Directions
After locating the line that holds "https://github.com/dalers/mywind", output it and all following lines word for word, stopping only at the end of the data.

Extracted material

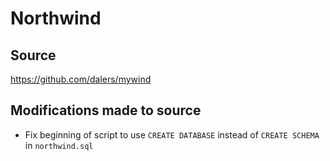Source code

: # Northwind

## Source
https://github.com/dalers/mywind

## Modifications made to source
* Fix beginning of script to use `CREATE DATABASE` instead of `CREATE SCHEMA` in `northwind.sql`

Output
https://github.com/dalers/mywind

## Modifications made to source
* Fix beginning of script to use `CREATE DATABASE` instead of `CREATE SCHEMA` in `northwind.sql`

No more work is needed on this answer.